[Data provided Boundary: Start]

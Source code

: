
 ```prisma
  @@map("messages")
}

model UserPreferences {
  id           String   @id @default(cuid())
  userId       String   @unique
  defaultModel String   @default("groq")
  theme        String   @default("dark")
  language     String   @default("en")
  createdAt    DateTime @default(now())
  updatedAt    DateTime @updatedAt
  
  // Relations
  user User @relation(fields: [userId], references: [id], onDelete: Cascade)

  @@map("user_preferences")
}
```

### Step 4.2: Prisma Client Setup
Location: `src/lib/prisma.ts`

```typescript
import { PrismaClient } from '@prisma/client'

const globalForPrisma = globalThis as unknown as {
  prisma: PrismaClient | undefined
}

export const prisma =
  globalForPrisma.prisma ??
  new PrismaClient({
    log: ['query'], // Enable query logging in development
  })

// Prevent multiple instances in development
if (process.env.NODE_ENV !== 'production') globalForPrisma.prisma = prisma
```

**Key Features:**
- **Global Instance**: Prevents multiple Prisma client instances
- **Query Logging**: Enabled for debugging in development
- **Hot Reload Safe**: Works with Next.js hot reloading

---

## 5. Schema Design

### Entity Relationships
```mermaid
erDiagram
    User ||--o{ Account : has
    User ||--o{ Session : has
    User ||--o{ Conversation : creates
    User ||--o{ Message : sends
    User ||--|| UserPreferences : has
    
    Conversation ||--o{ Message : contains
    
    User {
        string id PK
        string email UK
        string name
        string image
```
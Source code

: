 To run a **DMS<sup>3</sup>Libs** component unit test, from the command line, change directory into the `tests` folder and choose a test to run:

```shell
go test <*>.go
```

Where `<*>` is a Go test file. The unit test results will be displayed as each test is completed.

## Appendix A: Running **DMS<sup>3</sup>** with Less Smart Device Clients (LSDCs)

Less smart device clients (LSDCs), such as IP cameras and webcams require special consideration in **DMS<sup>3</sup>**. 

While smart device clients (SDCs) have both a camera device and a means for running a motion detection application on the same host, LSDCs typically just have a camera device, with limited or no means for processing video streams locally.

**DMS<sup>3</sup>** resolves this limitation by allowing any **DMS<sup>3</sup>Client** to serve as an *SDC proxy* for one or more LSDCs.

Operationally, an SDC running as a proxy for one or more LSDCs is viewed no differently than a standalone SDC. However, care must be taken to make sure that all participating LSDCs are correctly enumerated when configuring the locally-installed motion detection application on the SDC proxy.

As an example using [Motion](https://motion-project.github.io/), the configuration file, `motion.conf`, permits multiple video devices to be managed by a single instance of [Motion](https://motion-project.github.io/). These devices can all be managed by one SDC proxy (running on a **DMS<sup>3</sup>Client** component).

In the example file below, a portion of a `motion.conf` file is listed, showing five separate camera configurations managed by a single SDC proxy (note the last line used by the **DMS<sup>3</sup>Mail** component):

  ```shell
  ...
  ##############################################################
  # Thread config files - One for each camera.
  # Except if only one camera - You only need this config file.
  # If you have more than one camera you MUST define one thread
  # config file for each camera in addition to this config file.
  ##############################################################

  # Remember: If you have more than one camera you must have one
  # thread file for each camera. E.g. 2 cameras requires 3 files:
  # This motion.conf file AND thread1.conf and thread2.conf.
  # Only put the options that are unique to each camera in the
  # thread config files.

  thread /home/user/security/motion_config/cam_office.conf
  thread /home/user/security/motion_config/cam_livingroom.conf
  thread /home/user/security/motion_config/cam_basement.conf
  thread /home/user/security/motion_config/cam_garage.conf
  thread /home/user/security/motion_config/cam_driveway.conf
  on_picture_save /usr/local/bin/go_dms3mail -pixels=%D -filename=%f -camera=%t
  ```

[Data provided Boundary: End]

→ Your assignment:
Within the material above, the line with "test is completed." opens the range and the line with "Operationally, an SDC" closes it; reproduce that range word for word.

→ Response area:
Where `<*>` is a Go test file. The unit test results will be displayed as each test is completed.

## Appendix A: Running **DMS<sup>3</sup>** with Less Smart Device Clients (LSDCs)

Less smart device clients (LSDCs), such as IP cameras and webcams require special consideration in **DMS<sup>3</sup>**. 

While smart device clients (SDCs) have both a camera device and a means for running a motion detection application on the same host, LSDCs typically just have a camera device, with limited or no means for processing video streams locally.

**DMS<sup>3</sup>** resolves this limitation by allowing any **DMS<sup>3</sup>Client** to serve as an *SDC proxy* for one or more LSDCs.

Operationally, an SDC running as a proxy for one or more LSDCs is viewed no differently than a standalone SDC. However, care must be taken to make sure that all participating LSDCs are correctly enumerated when configuring the locally-installed motion detection application on the SDC proxy.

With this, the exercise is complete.